(Exercise material begins)
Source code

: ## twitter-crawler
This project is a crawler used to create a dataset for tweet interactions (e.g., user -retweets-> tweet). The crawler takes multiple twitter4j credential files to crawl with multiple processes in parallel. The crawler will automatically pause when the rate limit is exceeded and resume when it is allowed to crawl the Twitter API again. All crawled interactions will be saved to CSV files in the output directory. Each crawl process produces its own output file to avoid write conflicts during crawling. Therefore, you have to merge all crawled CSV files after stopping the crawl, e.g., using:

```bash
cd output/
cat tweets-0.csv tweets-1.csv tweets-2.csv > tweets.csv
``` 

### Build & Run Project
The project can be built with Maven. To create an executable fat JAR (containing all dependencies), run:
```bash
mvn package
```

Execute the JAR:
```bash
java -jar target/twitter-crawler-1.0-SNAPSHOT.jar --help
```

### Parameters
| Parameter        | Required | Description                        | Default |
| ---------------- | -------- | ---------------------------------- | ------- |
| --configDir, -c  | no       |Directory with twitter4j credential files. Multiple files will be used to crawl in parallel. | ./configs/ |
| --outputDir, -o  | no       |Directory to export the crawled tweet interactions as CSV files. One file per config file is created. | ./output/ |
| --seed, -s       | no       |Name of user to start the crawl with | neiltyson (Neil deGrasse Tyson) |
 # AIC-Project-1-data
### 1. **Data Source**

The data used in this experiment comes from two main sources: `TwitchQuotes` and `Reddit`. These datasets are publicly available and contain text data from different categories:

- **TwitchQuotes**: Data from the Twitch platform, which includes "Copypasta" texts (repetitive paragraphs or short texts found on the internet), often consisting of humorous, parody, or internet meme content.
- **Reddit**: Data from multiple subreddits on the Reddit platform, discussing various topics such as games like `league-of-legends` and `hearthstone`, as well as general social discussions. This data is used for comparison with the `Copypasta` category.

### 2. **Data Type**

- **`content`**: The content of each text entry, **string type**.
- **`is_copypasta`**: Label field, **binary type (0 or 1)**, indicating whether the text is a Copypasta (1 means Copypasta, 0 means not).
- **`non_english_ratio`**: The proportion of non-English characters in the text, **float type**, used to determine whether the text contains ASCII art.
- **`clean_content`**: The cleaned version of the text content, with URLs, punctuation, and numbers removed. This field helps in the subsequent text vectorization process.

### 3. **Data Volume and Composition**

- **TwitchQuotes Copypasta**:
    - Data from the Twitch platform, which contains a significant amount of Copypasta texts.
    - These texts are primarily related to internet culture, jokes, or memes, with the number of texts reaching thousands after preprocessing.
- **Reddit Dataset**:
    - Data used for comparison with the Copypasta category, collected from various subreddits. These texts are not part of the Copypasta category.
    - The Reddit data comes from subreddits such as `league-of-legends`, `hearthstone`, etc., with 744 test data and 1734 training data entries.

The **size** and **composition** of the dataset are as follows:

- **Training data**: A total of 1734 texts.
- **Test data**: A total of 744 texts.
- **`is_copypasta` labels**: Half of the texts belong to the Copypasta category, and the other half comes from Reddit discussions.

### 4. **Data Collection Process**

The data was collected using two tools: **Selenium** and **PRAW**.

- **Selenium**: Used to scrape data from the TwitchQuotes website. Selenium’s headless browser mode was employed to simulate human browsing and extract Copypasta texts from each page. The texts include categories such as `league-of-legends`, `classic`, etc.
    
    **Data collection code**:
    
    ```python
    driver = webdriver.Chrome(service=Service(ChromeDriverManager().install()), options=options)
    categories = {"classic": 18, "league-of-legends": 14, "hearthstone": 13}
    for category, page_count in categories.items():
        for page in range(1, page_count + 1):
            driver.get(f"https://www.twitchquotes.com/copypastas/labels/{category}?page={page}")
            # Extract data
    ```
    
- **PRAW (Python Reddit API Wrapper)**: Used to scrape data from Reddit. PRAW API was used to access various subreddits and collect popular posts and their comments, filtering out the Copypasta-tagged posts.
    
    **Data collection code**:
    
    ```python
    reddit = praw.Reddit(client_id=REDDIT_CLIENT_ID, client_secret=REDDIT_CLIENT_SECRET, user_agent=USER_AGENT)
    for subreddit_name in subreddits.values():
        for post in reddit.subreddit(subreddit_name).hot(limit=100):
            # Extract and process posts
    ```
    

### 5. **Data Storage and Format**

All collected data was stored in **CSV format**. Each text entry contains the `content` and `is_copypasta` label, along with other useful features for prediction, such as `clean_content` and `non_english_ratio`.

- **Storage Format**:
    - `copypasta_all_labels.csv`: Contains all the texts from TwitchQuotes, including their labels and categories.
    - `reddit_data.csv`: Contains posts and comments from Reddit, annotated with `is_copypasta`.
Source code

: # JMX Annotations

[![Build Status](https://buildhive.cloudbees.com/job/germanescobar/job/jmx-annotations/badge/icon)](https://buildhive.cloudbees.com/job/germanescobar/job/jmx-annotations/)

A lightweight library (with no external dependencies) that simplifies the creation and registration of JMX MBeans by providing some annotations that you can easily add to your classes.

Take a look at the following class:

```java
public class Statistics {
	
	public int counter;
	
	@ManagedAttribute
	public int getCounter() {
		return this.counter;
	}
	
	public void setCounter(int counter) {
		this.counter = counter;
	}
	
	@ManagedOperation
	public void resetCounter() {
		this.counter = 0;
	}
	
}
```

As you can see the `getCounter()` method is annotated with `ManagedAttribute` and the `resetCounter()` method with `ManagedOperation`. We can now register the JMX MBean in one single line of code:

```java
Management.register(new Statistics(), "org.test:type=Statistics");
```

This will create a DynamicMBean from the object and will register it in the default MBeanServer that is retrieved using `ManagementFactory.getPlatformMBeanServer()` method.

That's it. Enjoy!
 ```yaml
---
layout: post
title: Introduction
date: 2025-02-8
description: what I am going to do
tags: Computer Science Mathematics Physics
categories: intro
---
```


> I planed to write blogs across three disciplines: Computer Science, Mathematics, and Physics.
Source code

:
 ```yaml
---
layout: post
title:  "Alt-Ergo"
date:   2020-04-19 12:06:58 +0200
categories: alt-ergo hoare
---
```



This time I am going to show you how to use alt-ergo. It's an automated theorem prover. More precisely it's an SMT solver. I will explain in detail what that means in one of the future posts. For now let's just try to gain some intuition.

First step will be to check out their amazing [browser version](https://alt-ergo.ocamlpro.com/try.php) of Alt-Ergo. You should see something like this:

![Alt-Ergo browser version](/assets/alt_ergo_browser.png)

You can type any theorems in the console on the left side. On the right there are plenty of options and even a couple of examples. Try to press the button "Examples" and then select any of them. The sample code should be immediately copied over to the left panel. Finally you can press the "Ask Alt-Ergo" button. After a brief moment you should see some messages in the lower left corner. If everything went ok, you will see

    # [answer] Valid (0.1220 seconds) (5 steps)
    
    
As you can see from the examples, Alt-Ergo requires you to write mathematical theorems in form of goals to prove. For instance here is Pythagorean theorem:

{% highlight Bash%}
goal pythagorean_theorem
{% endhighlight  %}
(Exercise material ends)
### What the task requires:
With nothing added or left out, print the data again.

### Written response:
Source code

: ## twitter-crawler
This project is a crawler used to create a dataset for tweet interactions (e.g., user -retweets-> tweet). The crawler takes multiple twitter4j credential files to crawl with multiple processes in parallel. The crawler will automatically pause when the rate limit is exceeded and resume when it is allowed to crawl the Twitter API again. All crawled interactions will be saved to CSV files in the output directory. Each crawl process produces its own output file to avoid write conflicts during crawling. Therefore, you have to merge all crawled CSV files after stopping the crawl, e.g., using:

```bash
cd output/
cat tweets-0.csv tweets-1.csv tweets-2.csv > tweets.csv
``` 

### Build & Run Project
The project can be built with Maven. To create an executable fat JAR (containing all dependencies), run:
```bash
mvn package
```

Execute the JAR:
```bash
java -jar target/twitter-crawler-1.0-SNAPSHOT.jar --help
```

### Parameters
| Parameter        | Required | Description                        | Default |
| ---------------- | -------- | ---------------------------------- | ------- |
| --configDir, -c  | no       |Directory with twitter4j credential files. Multiple files will be used to crawl in parallel. | ./configs/ |
| --outputDir, -o  | no       |Directory to export the crawled tweet interactions as CSV files. One file per config file is created. | ./output/ |
| --seed, -s       | no       |Name of user to start the crawl with | neiltyson (Neil deGrasse Tyson) |
 # AIC-Project-1-data
### 1. **Data Source**

The data used in this experiment comes from two main sources: `TwitchQuotes` and `Reddit`. These datasets are publicly available and contain text data from different categories:

- **TwitchQuotes**: Data from the Twitch platform, which includes "Copypasta" texts (repetitive paragraphs or short texts found on the internet), often consisting of humorous, parody, or internet meme content.
- **Reddit**: Data from multiple subreddits on the Reddit platform, discussing various topics such as games like `league-of-legends` and `hearthstone`, as well as general social discussions. This data is used for comparison with the `Copypasta` category.

### 2. **Data Type**

- **`content`**: The content of each text entry, **string type**.
- **`is_copypasta`**: Label field, **binary type (0 or 1)**, indicating whether the text is a Copypasta (1 means Copypasta, 0 means not).
- **`non_english_ratio`**: The proportion of non-English characters in the text, **float type**, used to determine whether the text contains ASCII art.
- **`clean_content`**: The cleaned version of the text content, with URLs, punctuation, and numbers removed. This field helps in the subsequent text vectorization process.

### 3. **Data Volume and Composition**

- **TwitchQuotes Copypasta**:
    - Data from the Twitch platform, which contains a significant amount of Copypasta texts.
    - These texts are primarily related to internet culture, jokes, or memes, with the number of texts reaching thousands after preprocessing.
- **Reddit Dataset**:
    - Data used for comparison with the Copypasta category, collected from various subreddits. These texts are not part of the Copypasta category.
    - The Reddit data comes from subreddits such as `league-of-legends`, `hearthstone`, etc., with 744 test data and 1734 training data entries.

The **size** and **composition** of the dataset are as follows:

- **Training data**: A total of 1734 texts.
- **Test data**: A total of 744 texts.
- **`is_copypasta` labels**: Half of the texts belong to the Copypasta category, and the other half comes from Reddit discussions.

### 4. **Data Collection Process**

The data was collected using two tools: **Selenium** and **PRAW**.

- **Selenium**: Used to scrape data from the TwitchQuotes website. Selenium’s headless browser mode was employed to simulate human browsing and extract Copypasta texts from each page. The texts include categories such as `league-of-legends`, `classic`, etc.
    
    **Data collection code**:
    
    ```python
    driver = webdriver.Chrome(service=Service(ChromeDriverManager().install()), options=options)
    categories = {"classic": 18, "league-of-legends": 14, "hearthstone": 13}
    for category, page_count in categories.items():
        for page in range(1, page_count + 1):
            driver.get(f"https://www.twitchquotes.com/copypastas/labels/{category}?page={page}")
            # Extract data
    ```
    
- **PRAW (Python Reddit API Wrapper)**: Used to scrape data from Reddit. PRAW API was used to access various subreddits and collect popular posts and their comments, filtering out the Copypasta-tagged posts.
    
    **Data collection code**:
    
    ```python
    reddit = praw.Reddit(client_id=REDDIT_CLIENT_ID, client_secret=REDDIT_CLIENT_SECRET, user_agent=USER_AGENT)
    for subreddit_name in subreddits.values():
        for post in reddit.subreddit(subreddit_name).hot(limit=100):
            # Extract and process posts
    ```
    

### 5. **Data Storage and Format**

All collected data was stored in **CSV format**. Each text entry contains the `content` and `is_copypasta` label, along with other useful features for prediction, such as `clean_content` and `non_english_ratio`.

- **Storage Format**:
    - `copypasta_all_labels.csv`: Contains all the texts from TwitchQuotes, including their labels and categories.
    - `reddit_data.csv`: Contains posts and comments from Reddit, annotated with `is_copypasta`.
Source code

: # JMX Annotations

[![Build Status](https://buildhive.cloudbees.com/job/germanescobar/job/jmx-annotations/badge/icon)](https://buildhive.cloudbees.com/job/germanescobar/job/jmx-annotations/)

A lightweight library (with no external dependencies) that simplifies the creation and registration of JMX MBeans by providing some annotations that you can easily add to your classes.

Take a look at the following class:

```java
public class Statistics {
	
	public int counter;
	
	@ManagedAttribute
	public int getCounter() {
		return this.counter;
	}
	
	public void setCounter(int counter) {
		this.counter = counter;
	}
	
	@ManagedOperation
	public void resetCounter() {
		this.counter = 0;
	}
	
}
```

As you can see the `getCounter()` method is annotated with `ManagedAttribute` and the `resetCounter()` method with `ManagedOperation`. We can now register the JMX MBean in one single line of code:

```java
Management.register(new Statistics(), "org.test:type=Statistics");
```

This will create a DynamicMBean from the object and will register it in the default MBeanServer that is retrieved using `ManagementFactory.getPlatformMBeanServer()` method.

That's it. Enjoy!
 ```yaml
---
layout: post
title: Introduction
date: 2025-02-8
description: what I am going to do
tags: Computer Science Mathematics Physics
categories: intro
---
```


> I planed to write blogs across three disciplines: Computer Science, Mathematics, and Physics.
Source code

:
 ```yaml
---
layout: post
title:  "Alt-Ergo"
date:   2020-04-19 12:06:58 +0200
categories: alt-ergo hoare
---
```



This time I am going to show you how to use alt-ergo. It's an automated theorem prover. More precisely it's an SMT solver. I will explain in detail what that means in one of the future posts. For now let's just try to gain some intuition.

First step will be to check out their amazing [browser version](https://alt-ergo.ocamlpro.com/try.php) of Alt-Ergo. You should see something like this:

![Alt-Ergo browser version](/assets/alt_ergo_browser.png)

You can type any theorems in the console on the left side. On the right there are plenty of options and even a couple of examples. Try to press the button "Examples" and then select any of them. The sample code should be immediately copied over to the left panel. Finally you can press the "Ask Alt-Ergo" button. After a brief moment you should see some messages in the lower left corner. If everything went ok, you will see

    # [answer] Valid (0.1220 seconds) (5 steps)
    
    
As you can see from the examples, Alt-Ergo requires you to write mathematical theorems in form of goals to prove. For instance here is Pythagorean theorem:

{% highlight Bash%}
goal pythagorean_theorem
{% endhighlight  %}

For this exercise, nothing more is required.